Records provided START

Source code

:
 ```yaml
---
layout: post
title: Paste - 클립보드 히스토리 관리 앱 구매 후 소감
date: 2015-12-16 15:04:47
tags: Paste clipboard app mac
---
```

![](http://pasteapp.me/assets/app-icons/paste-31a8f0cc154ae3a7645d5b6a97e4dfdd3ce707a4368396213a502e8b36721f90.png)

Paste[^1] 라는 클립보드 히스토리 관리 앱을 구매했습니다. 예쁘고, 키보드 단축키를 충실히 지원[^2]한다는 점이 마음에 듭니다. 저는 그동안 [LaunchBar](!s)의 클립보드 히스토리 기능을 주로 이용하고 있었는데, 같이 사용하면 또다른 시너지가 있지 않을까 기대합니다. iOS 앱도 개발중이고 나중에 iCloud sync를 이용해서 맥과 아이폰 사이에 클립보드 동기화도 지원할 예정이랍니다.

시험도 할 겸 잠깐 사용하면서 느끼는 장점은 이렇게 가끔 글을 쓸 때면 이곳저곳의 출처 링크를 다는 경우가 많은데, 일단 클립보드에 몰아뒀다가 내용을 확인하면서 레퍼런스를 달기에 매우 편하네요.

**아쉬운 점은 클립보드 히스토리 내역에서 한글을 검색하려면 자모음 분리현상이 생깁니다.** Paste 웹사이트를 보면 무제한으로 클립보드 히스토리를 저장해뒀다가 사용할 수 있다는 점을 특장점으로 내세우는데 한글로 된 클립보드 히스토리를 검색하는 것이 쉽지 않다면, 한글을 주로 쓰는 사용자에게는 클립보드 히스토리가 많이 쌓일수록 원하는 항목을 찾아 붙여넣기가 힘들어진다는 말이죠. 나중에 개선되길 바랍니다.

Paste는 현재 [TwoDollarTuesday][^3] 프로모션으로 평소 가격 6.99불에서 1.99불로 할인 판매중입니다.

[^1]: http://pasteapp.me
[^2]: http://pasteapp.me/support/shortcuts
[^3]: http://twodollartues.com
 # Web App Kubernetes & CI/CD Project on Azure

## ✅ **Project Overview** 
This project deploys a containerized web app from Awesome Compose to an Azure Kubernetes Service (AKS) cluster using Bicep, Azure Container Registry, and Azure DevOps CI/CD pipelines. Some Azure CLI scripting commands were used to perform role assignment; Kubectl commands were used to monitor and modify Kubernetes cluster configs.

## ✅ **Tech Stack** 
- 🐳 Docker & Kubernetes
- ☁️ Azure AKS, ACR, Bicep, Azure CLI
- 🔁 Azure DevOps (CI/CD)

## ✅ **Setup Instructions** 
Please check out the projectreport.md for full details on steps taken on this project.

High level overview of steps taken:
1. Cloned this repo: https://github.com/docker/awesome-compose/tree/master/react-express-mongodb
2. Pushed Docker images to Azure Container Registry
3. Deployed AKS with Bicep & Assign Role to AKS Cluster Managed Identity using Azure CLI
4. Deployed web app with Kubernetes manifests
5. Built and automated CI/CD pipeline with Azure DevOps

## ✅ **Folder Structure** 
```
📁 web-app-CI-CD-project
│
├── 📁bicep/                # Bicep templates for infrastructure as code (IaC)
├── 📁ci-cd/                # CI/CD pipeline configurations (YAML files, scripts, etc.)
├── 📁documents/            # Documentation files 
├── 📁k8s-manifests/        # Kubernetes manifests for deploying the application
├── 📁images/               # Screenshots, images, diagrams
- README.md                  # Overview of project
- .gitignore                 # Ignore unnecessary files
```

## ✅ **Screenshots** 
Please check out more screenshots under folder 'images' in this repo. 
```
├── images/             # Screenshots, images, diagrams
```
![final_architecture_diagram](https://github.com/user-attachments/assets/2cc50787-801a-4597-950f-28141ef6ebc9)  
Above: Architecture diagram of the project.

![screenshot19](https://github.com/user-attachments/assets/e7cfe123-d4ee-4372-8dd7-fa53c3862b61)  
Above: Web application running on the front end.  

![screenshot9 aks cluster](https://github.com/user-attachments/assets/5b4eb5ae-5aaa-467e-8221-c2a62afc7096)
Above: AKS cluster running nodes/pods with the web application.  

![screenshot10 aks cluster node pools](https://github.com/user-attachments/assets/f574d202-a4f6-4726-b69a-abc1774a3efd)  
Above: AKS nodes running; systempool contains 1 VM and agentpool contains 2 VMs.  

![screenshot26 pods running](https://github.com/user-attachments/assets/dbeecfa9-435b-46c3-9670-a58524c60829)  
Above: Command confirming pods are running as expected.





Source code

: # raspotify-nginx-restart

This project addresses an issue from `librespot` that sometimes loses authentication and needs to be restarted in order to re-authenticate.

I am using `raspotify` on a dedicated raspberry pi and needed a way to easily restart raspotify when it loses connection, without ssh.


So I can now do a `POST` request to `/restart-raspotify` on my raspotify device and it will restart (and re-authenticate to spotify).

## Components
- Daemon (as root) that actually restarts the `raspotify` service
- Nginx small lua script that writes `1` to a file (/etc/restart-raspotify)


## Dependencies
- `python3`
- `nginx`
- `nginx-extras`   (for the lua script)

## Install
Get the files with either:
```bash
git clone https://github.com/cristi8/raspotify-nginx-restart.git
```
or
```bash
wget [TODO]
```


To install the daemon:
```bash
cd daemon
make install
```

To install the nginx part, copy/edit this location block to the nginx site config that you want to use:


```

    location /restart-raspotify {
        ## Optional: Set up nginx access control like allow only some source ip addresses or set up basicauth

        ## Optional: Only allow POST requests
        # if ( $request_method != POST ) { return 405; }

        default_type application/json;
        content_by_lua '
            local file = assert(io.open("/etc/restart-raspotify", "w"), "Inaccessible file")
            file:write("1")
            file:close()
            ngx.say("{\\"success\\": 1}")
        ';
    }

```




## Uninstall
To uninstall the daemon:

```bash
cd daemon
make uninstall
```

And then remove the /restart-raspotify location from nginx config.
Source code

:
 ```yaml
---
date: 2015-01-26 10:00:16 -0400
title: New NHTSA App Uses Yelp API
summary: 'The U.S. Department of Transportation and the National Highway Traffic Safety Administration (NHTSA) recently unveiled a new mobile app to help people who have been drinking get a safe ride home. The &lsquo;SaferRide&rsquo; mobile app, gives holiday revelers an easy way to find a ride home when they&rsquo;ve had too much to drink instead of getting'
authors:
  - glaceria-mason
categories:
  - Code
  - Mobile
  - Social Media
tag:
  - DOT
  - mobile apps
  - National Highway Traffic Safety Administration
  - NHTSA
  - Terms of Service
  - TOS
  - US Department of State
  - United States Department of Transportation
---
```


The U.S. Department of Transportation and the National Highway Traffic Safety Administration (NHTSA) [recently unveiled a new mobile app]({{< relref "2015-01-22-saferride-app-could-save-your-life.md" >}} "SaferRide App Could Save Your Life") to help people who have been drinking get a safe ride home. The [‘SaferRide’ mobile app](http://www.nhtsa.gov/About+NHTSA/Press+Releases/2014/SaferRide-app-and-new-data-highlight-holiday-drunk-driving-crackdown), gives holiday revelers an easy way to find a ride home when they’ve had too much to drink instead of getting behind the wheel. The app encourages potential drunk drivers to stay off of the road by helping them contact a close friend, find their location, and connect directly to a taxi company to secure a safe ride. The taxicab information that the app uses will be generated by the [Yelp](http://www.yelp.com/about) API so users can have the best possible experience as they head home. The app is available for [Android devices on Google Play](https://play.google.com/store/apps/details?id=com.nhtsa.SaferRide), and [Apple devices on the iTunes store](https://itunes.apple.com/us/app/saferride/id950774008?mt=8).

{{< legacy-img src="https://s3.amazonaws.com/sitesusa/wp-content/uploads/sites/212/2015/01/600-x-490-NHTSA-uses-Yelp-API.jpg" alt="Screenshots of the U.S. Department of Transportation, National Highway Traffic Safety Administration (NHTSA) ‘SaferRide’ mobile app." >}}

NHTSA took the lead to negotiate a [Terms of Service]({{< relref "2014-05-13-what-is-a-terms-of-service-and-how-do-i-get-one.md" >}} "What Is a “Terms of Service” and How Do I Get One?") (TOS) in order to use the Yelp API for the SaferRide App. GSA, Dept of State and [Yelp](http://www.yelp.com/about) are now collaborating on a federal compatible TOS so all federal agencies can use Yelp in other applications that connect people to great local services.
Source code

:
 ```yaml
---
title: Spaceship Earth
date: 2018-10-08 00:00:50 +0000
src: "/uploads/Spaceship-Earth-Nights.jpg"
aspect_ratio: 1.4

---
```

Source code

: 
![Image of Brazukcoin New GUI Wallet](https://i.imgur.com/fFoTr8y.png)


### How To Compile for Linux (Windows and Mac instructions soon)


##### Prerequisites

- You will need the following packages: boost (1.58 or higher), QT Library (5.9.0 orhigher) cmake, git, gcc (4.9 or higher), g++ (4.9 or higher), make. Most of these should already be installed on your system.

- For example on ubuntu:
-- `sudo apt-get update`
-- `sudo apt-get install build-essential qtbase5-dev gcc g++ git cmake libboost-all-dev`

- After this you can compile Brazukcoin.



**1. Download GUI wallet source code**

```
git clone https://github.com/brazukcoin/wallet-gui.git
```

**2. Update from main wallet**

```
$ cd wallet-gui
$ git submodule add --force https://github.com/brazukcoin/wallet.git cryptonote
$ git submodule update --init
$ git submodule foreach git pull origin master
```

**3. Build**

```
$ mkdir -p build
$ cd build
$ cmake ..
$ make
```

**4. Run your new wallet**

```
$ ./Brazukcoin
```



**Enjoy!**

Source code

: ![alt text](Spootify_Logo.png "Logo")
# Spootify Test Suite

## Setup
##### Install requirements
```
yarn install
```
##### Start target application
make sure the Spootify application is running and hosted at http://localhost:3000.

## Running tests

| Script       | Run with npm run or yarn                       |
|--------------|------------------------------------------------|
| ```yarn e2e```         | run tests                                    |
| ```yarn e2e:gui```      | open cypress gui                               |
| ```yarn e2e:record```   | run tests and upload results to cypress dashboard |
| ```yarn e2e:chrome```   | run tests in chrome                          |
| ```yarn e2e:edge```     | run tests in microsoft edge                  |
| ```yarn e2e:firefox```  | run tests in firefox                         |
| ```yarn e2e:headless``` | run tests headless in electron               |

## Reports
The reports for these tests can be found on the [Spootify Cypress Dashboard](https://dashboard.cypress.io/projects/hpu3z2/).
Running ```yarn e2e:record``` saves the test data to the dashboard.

Records provided END

## [Task statement]
What are the exact lines from the beginning of the material through the line containing "## ✅ **Project Overview**"? Write out those lines alone.

## [Your solution]
Source code

:
 ```yaml
---
layout: post
title: Paste - 클립보드 히스토리 관리 앱 구매 후 소감
date: 2015-12-16 15:04:47
tags: Paste clipboard app mac
---
```

![](http://pasteapp.me/assets/app-icons/paste-31a8f0cc154ae3a7645d5b6a97e4dfdd3ce707a4368396213a502e8b36721f90.png)

Paste[^1] 라는 클립보드 히스토리 관리 앱을 구매했습니다. 예쁘고, 키보드 단축키를 충실히 지원[^2]한다는 점이 마음에 듭니다. 저는 그동안 [LaunchBar](!s)의 클립보드 히스토리 기능을 주로 이용하고 있었는데, 같이 사용하면 또다른 시너지가 있지 않을까 기대합니다. iOS 앱도 개발중이고 나중에 iCloud sync를 이용해서 맥과 아이폰 사이에 클립보드 동기화도 지원할 예정이랍니다.

시험도 할 겸 잠깐 사용하면서 느끼는 장점은 이렇게 가끔 글을 쓸 때면 이곳저곳의 출처 링크를 다는 경우가 많은데, 일단 클립보드에 몰아뒀다가 내용을 확인하면서 레퍼런스를 달기에 매우 편하네요.

**아쉬운 점은 클립보드 히스토리 내역에서 한글을 검색하려면 자모음 분리현상이 생깁니다.** Paste 웹사이트를 보면 무제한으로 클립보드 히스토리를 저장해뒀다가 사용할 수 있다는 점을 특장점으로 내세우는데 한글로 된 클립보드 히스토리를 검색하는 것이 쉽지 않다면, 한글을 주로 쓰는 사용자에게는 클립보드 히스토리가 많이 쌓일수록 원하는 항목을 찾아 붙여넣기가 힘들어진다는 말이죠. 나중에 개선되길 바랍니다.

Paste는 현재 [TwoDollarTuesday][^3] 프로모션으로 평소 가격 6.99불에서 1.99불로 할인 판매중입니다.

[^1]: http://pasteapp.me
[^2]: http://pasteapp.me/support/shortcuts
[^3]: http://twodollartues.com
 # Web App Kubernetes & CI/CD Project on Azure

## ✅ **Project Overview** 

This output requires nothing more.